Meet 17-year-old Nathan Chen, co-author of Kimi's 'impressive' work
Writer: Li Dan | Editor: Lin Qiuying | From: Original | Updated: 2026-03-18
Tesla and SpaceX's billionaire founder Elon Musk posted on his social media platform X on Monday that Kimi's work was "impressive," bringing a newly disclosed technical advancement by Chinese AI firm Moonshot into the spotlight.

Musk's X post has drawn attention to Kimi's "attention residues" method in large model's information transmission. File photos
Nathan Chen Guangyu, a 17-year-old from Shenzhen who is currently a 12th-grader at the Basis International School Park Lane Harbor, immediately caught public attention for appearing at the top of the authors list on the paper published the same day.

Nathan Chen appears at the top of the authors list on the paper.
Zhang Yu, a key researcher on Kimi's architecture efficiency, and Su Jianlin, a renowned large language model researcher, are listed alongside Chen as first authors with “equal contribution” to the research. Su previously proposed Rotary Position Embedding (RoPE), a widely adopted position encoding method in mainstream large models.
Most of today's large models are built on the Transformer architecture that appeared in 2017 and subsequently set off a rapid round of generative AI boom.
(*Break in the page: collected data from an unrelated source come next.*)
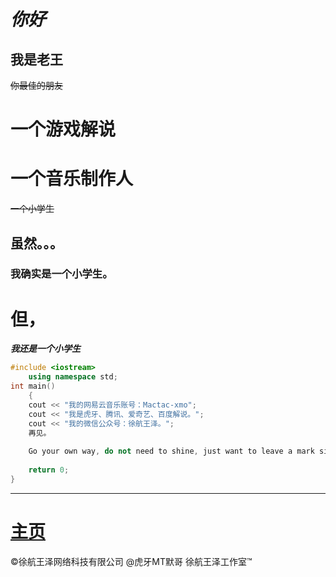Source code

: # ***你好***
## 我是老王
~~你最佳的朋友~~
# 一个游戏解说
# 一个音乐制作人
~~一个小学生~~
## 虽然。。。
### 我确实是一个小学生。
# 但，
***我还是一个小学生***

```cpp
#include <iostream>
	using namespace std;
int main()
	{
	cout << "我的网易云音乐账号：Mactac-xmo";
	cout << "我是虎牙、腾讯、爱奇艺、百度解说。";
	cout << "我的微信公众号：徐航王泽。";
	再见。
	
	Go your own way, do not need to shine, just want to leave a mark silently.
	
	return 0;
}
```

------------
# [主页](http://wangmou.ga/1.html "主页")
&copy;徐航王泽网络科技有限公司
&#64;虎牙MT默哥
徐航王泽工作室&trade;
It changed how information is processed within the text, but information has been passed on layer after layer indiscriminately following a method called "residual connection." Simply put, after computing each layer, the information from the previous layer is directly added to the next one. It is simple and effective, but as the number of layers adds up, truly important information can be diluted by the continuously accumulating content.

This image compares the standard residuals vs. the attention residuals connection.
Researchers, including OpenAI co-founder Ilya Sutskever, have pondered whether this method could be reformed.
The new "attention residuals" method proposed by the Kimi team addresses this problem. Instead of having each layer indiscriminately receive information from all previous layers, the current layer selectively chooses more valuable content to reference and then aggregates it.
The significance of this work lies in offering an alternative path: enhancing large model capabilities doesn’t necessarily rely solely on stacking parameters and computing power; it can also start with the underlying structure to improve information processing efficiency.

Nathan Chen's X account is followed by a16z founder Marc Andreessen and other influential figures.
This method has been validated on the Kimi Linear 48B model, achieving a reduction in training computation of about 20% while maintaining similar effectiveness. This is equivalent to approximately 1.25 times efficiency of the traditional structure, with less than a 2% increase in inference latency. What's more, the new method can directly replace standard residual connections without the need to adjust other aspects of the model. With this new direction, model designers might refocus on the path of increasing depth, rather than continuing to expand parameter scale.
Chen's deep engagement with AI research only began in the past year. Under the guidance of DeepSeek researcher Yuan Jingyang, Chen quickly built his foundational knowledge by studying classic papers and tracking open-source projects on GitHub.
Later, his reflections on technical blog posts shared on social media caught the attention of a CEO from a Silicon Valley AI startup, and after passing a timed test, he secured an internship offer last year. During the summer vacation, he interned at the company for seven weeks, and after returning to China, he joined the Kimi team as an intern last November.
While the public may be fascinated by the story of another tech prodigy shooting to fame, Chen neared his goal step by step, putting in hard efforts and demonstrating resilience.
Intrigued by our era's fast-expanding technology, Chen honed his interest into capability, built connections in the field, bounced his ideas among the smartest minds, and finally used his capability to solve a real-world challenge in large models.